### TASK OBJECTIVE:
What you give back must match the data character for character.
=== Begin Enclosure ===
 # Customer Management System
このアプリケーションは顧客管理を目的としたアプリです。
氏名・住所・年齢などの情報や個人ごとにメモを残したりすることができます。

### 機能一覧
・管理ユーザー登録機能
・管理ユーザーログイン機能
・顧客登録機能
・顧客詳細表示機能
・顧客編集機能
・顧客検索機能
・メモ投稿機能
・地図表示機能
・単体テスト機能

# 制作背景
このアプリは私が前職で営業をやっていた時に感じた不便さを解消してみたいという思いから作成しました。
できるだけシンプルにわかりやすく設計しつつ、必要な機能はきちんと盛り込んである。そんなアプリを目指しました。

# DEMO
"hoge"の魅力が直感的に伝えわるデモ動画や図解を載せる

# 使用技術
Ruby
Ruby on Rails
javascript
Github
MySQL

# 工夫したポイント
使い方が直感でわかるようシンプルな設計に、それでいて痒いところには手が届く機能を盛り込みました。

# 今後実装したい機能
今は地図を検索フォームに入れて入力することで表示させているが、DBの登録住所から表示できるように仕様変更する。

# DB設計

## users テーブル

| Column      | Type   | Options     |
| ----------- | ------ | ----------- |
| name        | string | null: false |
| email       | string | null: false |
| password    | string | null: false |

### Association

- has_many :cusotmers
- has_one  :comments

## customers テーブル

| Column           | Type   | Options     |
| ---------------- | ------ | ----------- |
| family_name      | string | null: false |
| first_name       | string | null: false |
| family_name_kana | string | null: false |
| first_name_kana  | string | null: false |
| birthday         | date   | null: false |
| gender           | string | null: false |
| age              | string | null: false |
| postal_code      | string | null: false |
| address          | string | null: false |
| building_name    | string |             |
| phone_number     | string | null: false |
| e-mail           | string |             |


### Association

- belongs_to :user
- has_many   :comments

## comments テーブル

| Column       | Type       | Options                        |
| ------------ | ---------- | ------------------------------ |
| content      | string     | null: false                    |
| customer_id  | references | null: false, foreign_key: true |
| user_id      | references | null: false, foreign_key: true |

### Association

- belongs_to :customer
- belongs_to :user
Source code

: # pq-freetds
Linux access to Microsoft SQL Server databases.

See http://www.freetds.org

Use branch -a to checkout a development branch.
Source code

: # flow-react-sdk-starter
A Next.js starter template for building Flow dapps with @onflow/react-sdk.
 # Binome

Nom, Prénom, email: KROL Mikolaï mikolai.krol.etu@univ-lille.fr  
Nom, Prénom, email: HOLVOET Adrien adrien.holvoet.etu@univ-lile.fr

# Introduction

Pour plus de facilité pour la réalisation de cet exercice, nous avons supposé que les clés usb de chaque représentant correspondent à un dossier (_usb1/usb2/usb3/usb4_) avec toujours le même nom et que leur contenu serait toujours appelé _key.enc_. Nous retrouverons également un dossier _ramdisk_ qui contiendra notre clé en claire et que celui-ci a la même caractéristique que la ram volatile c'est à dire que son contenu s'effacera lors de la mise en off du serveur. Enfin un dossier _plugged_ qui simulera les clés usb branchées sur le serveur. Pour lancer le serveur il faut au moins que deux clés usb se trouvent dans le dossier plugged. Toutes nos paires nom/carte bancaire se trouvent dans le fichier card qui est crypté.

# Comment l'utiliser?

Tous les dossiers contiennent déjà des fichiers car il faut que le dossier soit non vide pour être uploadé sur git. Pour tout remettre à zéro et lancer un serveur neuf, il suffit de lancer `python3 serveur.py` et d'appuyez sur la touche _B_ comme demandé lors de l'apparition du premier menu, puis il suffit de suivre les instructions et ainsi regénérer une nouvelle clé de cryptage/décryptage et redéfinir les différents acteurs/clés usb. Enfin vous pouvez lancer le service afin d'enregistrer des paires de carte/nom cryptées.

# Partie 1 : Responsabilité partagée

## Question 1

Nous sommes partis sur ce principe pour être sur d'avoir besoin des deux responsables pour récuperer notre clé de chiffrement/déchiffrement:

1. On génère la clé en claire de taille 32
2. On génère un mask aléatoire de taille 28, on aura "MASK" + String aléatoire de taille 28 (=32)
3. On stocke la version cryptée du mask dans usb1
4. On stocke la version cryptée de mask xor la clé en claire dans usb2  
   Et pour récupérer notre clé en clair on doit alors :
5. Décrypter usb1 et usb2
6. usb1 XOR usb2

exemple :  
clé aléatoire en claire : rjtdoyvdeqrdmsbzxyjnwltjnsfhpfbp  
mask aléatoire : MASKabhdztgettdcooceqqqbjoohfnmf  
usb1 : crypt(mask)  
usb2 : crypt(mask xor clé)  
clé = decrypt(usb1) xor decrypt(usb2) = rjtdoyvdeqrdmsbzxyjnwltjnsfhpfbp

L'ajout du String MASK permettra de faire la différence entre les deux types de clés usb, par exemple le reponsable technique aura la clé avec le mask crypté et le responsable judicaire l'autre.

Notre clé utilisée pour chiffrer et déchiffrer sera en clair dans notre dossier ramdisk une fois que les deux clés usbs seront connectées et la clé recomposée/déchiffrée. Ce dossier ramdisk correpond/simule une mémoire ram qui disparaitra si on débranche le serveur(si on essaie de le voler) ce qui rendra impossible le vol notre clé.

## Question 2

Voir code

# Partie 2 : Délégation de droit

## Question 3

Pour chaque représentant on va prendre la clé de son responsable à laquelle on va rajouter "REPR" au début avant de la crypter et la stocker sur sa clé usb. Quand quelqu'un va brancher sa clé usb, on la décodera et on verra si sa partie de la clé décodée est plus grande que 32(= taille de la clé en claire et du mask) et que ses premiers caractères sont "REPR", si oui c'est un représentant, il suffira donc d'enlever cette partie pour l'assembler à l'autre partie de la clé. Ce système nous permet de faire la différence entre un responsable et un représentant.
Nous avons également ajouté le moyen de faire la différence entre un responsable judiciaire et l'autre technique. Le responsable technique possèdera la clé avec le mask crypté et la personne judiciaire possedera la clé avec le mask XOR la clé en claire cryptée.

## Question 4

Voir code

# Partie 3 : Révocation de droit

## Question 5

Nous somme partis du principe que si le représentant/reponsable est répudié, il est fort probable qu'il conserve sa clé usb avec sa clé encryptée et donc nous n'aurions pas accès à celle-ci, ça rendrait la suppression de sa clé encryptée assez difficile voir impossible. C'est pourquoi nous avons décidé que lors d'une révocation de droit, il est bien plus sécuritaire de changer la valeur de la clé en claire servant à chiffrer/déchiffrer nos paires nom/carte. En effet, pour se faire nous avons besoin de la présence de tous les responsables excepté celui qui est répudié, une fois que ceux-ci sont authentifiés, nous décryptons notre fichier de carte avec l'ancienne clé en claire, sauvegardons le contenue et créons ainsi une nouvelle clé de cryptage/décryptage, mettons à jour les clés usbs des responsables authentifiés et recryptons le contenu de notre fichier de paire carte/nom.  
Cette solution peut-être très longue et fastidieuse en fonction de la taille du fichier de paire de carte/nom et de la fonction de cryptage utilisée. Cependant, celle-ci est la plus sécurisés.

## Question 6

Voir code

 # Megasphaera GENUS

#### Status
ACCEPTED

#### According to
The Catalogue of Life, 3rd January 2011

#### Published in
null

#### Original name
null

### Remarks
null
=== End Enclosure ===
### TASK OUTPUT:
 # Customer Management System
このアプリケーションは顧客管理を目的としたアプリです。
氏名・住所・年齢などの情報や個人ごとにメモを残したりすることができます。

### 機能一覧
・管理ユーザー登録機能
・管理ユーザーログイン機能
・顧客登録機能
・顧客詳細表示機能
・顧客編集機能
・顧客検索機能
・メモ投稿機能
・地図表示機能
・単体テスト機能

# 制作背景
このアプリは私が前職で営業をやっていた時に感じた不便さを解消してみたいという思いから作成しました。
できるだけシンプルにわかりやすく設計しつつ、必要な機能はきちんと盛り込んである。そんなアプリを目指しました。

# DEMO
"hoge"の魅力が直感的に伝えわるデモ動画や図解を載せる

# 使用技術
Ruby
Ruby on Rails
javascript
Github
MySQL

# 工夫したポイント
使い方が直感でわかるようシンプルな設計に、それでいて痒いところには手が届く機能を盛り込みました。

# 今後実装したい機能
今は地図を検索フォームに入れて入力することで表示させているが、DBの登録住所から表示できるように仕様変更する。

# DB設計

## users テーブル

| Column      | Type   | Options     |
| ----------- | ------ | ----------- |
| name        | string | null: false |
| email       | string | null: false |
| password    | string | null: false |

### Association

- has_many :cusotmers
- has_one  :comments

## customers テーブル

| Column           | Type   | Options     |
| ---------------- | ------ | ----------- |
| family_name      | string | null: false |
| first_name       | string | null: false |
| family_name_kana | string | null: false |
| first_name_kana  | string | null: false |
| birthday         | date   | null: false |
| gender           | string | null: false |
| age              | string | null: false |
| postal_code      | string | null: false |
| address          | string | null: false |
| building_name    | string |             |
| phone_number     | string | null: false |
| e-mail           | string |             |


### Association

- belongs_to :user
- has_many   :comments

## comments テーブル

| Column       | Type       | Options                        |
| ------------ | ---------- | ------------------------------ |
| content      | string     | null: false                    |
| customer_id  | references | null: false, foreign_key: true |
| user_id      | references | null: false, foreign_key: true |

### Association

- belongs_to :customer
- belongs_to :user
Source code

: # pq-freetds
Linux access to Microsoft SQL Server databases.

See http://www.freetds.org

Use branch -a to checkout a development branch.
Source code

: # flow-react-sdk-starter
A Next.js starter template for building Flow dapps with @onflow/react-sdk.
 # Binome

Nom, Prénom, email: KROL Mikolaï mikolai.krol.etu@univ-lille.fr  
Nom, Prénom, email: HOLVOET Adrien adrien.holvoet.etu@univ-lile.fr

# Introduction

Pour plus de facilité pour la réalisation de cet exercice, nous avons supposé que les clés usb de chaque représentant correspondent à un dossier (_usb1/usb2/usb3/usb4_) avec toujours le même nom et que leur contenu serait toujours appelé _key.enc_. Nous retrouverons également un dossier _ramdisk_ qui contiendra notre clé en claire et que celui-ci a la même caractéristique que la ram volatile c'est à dire que son contenu s'effacera lors de la mise en off du serveur. Enfin un dossier _plugged_ qui simulera les clés usb branchées sur le serveur. Pour lancer le serveur il faut au moins que deux clés usb se trouvent dans le dossier plugged. Toutes nos paires nom/carte bancaire se trouvent dans le fichier card qui est crypté.

# Comment l'utiliser?

Tous les dossiers contiennent déjà des fichiers car il faut que le dossier soit non vide pour être uploadé sur git. Pour tout remettre à zéro et lancer un serveur neuf, il suffit de lancer `python3 serveur.py` et d'appuyez sur la touche _B_ comme demandé lors de l'apparition du premier menu, puis il suffit de suivre les instructions et ainsi regénérer une nouvelle clé de cryptage/décryptage et redéfinir les différents acteurs/clés usb. Enfin vous pouvez lancer le service afin d'enregistrer des paires de carte/nom cryptées.

# Partie 1 : Responsabilité partagée

## Question 1

Nous sommes partis sur ce principe pour être sur d'avoir besoin des deux responsables pour récuperer notre clé de chiffrement/déchiffrement:

1. On génère la clé en claire de taille 32
2. On génère un mask aléatoire de taille 28, on aura "MASK" + String aléatoire de taille 28 (=32)
3. On stocke la version cryptée du mask dans usb1
4. On stocke la version cryptée de mask xor la clé en claire dans usb2  
   Et pour récupérer notre clé en clair on doit alors :
5. Décrypter usb1 et usb2
6. usb1 XOR usb2

exemple :  
clé aléatoire en claire : rjtdoyvdeqrdmsbzxyjnwltjnsfhpfbp  
mask aléatoire : MASKabhdztgettdcooceqqqbjoohfnmf  
usb1 : crypt(mask)  
usb2 : crypt(mask xor clé)  
clé = decrypt(usb1) xor decrypt(usb2) = rjtdoyvdeqrdmsbzxyjnwltjnsfhpfbp

L'ajout du String MASK permettra de faire la différence entre les deux types de clés usb, par exemple le reponsable technique aura la clé avec le mask crypté et le responsable judicaire l'autre.

Notre clé utilisée pour chiffrer et déchiffrer sera en clair dans notre dossier ramdisk une fois que les deux clés usbs seront connectées et la clé recomposée/déchiffrée. Ce dossier ramdisk correpond/simule une mémoire ram qui disparaitra si on débranche le serveur(si on essaie de le voler) ce qui rendra impossible le vol notre clé.

## Question 2

Voir code

# Partie 2 : Délégation de droit

## Question 3

Pour chaque représentant on va prendre la clé de son responsable à laquelle on va rajouter "REPR" au début avant de la crypter et la stocker sur sa clé usb. Quand quelqu'un va brancher sa clé usb, on la décodera et on verra si sa partie de la clé décodée est plus grande que 32(= taille de la clé en claire et du mask) et que ses premiers caractères sont "REPR", si oui c'est un représentant, il suffira donc d'enlever cette partie pour l'assembler à l'autre partie de la clé. Ce système nous permet de faire la différence entre un responsable et un représentant.
Nous avons également ajouté le moyen de faire la différence entre un responsable judiciaire et l'autre technique. Le responsable technique possèdera la clé avec le mask crypté et la personne judiciaire possedera la clé avec le mask XOR la clé en claire cryptée.

## Question 4

Voir code

# Partie 3 : Révocation de droit

## Question 5

Nous somme partis du principe que si le représentant/reponsable est répudié, il est fort probable qu'il conserve sa clé usb avec sa clé encryptée et donc nous n'aurions pas accès à celle-ci, ça rendrait la suppression de sa clé encryptée assez difficile voir impossible. C'est pourquoi nous avons décidé que lors d'une révocation de droit, il est bien plus sécuritaire de changer la valeur de la clé en claire servant à chiffrer/déchiffrer nos paires nom/carte. En effet, pour se faire nous avons besoin de la présence de tous les responsables excepté celui qui est répudié, une fois que ceux-ci sont authentifiés, nous décryptons notre fichier de carte avec l'ancienne clé en claire, sauvegardons le contenue et créons ainsi une nouvelle clé de cryptage/décryptage, mettons à jour les clés usbs des responsables authentifiés et recryptons le contenu de notre fichier de paire carte/nom.  
Cette solution peut-être très longue et fastidieuse en fonction de la taille du fichier de paire de carte/nom et de la fonction de cryptage utilisée. Cependant, celle-ci est la plus sécurisés.

## Question 6

Voir code

 # Megasphaera GENUS

#### Status
ACCEPTED

#### According to
The Catalogue of Life, 3rd January 2011

#### Published in
null

#### Original name
null

### Remarks
null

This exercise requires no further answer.